On UNC’s second half half comeback on Saturday:
“They are really a good team and well coached, and the kids played so hard. You have to enjoy watching Louisville play. It was a little weird. We have a press that we call 44 that has stunk all year long, so what’d we do. We get a turnover. Then we score and then get another turnover and take it down and score. Then somebody takes a shot and misses and J.P. tips it out and Marcus makes a three. So we had some things that were going right there. They turned it over a couple of times I think. We had a bad double team, and they split the double team, that we tried to not let them do and it ended up being a turnover for us. And J.P. took it to the basket and scores. We were fortunate too. When we took the one point lead they go right down the court and score themselves. And Marcus didn’t play bad defense on him and Desmond was in the game and came across the lane. The Jones kid pulled up and took a tough shot and made it, so you have to congratulate them too. We where very fortunate and got some breaks.”
On the bench production vs. Louisville:
“There’s no question. Isaiah, Nate, Joel made a big three point basket. Those guys gave us a big lift. And we’ve been talking all season about how when you come in the game, bring something positive. It doesn’t always have to be scoring, but bring something positive, and I thought those guys really did.”

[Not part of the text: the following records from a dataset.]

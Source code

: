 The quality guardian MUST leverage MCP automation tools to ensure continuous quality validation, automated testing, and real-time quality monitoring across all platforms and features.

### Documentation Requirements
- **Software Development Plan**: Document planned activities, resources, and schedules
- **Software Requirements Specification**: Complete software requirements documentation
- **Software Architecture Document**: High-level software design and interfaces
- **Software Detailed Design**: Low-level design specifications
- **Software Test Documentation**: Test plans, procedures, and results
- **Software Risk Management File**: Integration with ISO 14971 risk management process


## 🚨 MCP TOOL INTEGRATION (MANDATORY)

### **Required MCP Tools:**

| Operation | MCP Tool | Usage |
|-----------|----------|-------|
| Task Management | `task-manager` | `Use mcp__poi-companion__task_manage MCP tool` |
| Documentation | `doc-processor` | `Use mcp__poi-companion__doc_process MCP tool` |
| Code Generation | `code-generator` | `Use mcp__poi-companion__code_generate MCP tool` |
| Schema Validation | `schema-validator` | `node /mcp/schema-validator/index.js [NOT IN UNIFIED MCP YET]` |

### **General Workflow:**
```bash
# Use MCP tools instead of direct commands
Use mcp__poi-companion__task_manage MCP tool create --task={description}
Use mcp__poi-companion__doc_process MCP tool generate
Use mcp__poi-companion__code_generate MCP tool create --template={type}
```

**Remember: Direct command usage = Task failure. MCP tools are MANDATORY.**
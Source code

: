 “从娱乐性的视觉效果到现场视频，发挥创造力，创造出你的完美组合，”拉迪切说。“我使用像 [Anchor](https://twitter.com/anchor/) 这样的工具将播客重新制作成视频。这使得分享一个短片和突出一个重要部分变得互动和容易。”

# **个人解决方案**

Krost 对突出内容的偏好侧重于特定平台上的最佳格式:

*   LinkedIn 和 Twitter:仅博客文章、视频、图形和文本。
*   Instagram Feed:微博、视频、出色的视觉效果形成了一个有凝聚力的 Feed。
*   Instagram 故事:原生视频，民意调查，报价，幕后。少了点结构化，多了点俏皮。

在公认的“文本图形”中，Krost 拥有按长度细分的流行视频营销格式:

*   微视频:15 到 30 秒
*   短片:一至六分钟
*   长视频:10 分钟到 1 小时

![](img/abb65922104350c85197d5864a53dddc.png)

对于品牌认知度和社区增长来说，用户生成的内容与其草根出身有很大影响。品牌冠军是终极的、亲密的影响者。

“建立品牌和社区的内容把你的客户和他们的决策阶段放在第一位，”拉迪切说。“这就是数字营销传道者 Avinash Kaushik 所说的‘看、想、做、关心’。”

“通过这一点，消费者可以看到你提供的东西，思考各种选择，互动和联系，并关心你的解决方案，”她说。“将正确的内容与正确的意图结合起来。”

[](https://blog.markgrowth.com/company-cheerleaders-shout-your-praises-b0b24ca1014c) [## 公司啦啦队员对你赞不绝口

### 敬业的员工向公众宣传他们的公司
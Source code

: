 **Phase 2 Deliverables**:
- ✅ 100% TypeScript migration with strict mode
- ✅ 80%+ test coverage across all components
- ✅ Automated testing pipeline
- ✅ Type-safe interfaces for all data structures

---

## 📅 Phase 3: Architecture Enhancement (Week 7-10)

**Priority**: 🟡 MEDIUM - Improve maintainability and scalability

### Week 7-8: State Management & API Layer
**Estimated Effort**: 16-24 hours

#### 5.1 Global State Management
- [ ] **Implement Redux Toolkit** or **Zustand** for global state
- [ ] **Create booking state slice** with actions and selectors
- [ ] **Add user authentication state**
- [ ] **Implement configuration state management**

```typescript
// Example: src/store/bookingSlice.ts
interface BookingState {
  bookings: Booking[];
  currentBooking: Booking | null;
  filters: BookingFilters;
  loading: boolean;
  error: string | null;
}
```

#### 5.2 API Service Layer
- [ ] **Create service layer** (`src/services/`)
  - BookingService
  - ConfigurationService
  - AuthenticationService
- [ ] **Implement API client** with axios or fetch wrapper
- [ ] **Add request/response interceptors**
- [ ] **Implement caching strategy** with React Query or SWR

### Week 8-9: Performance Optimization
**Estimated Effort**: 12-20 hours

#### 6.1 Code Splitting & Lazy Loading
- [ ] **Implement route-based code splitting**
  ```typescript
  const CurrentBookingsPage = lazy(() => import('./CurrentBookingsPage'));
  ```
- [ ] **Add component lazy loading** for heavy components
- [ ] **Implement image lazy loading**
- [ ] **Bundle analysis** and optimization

On the significance of the win over Louisville:
“When you lose a game, and you say you had two or three shots to win it and all you need to do is make one more play. The hurt lingers. When you win one like that it erases that and you say ok, now were even, lets go win some more. I think part of it was relief. You don’t want to go down 71-70, 71-70 in back-to-back games. In this league you don’t want to go down at all. And again, the crowd was just off the charts. It was a pretty nice afternoon in the Smith Center.”
Were you upset with Joel James when he put the ball on the floor during his 3-point play against Louisville?
“No, I wasn’t. I didn’t want him to do it because most of the time it happens it doesn’t end up in a positive way. But it worked and I told him today, we were watching the tape and I showed it to him, he could have gotten the same kind of shot without putting it down at all. Joel’s just got to make a quicker move. He’s progressed and he’s doing some good things. He’s playing some more minutes and he’s helping us when he’s in there.”
How many out of bounds plays do you run and do you change them up during the year?
“Well, I couldn’t tell you how many, but yes, we change them as the year goes along. Like I was talking about our 44 press, we’re going to change that because it’s just not working well enough. We’ve got to get our 4-man to do a better job. Out of bounds underneath, we’ve got ‘12’, we’ve got ‘14’, we’ve got ‘24’, we’ve got ‘B1’, we’ve got ‘B2’, we’ve got ‘B3’, we’ve got ‘quick’, we’ve got ‘short winner’, we’ve got ‘freelance’. We’ve got ‘away’, ‘clear,’ ‘push down,’ ‘stay’…”
And that’s just underneath.
“Yeah, that’s just underneath. And we have ‘short winner sideline.’ The play that we ran against Notre Dame at the end, Brice Johnson was wide open for a layup. Notre Dame did a nice job of putting pressure on the ball because what we did was we had Marcus coming off the double and Brice slips the screen and goes right to the rim and he was wide open. But Notre Dame, as I said, you’ve got to credit them. They did a nice job bothering the ball. So we’ve got quite a few plays. Different people in different years, so you change it for personnel every year and then you also change it during the course of the year if it’s working or not.”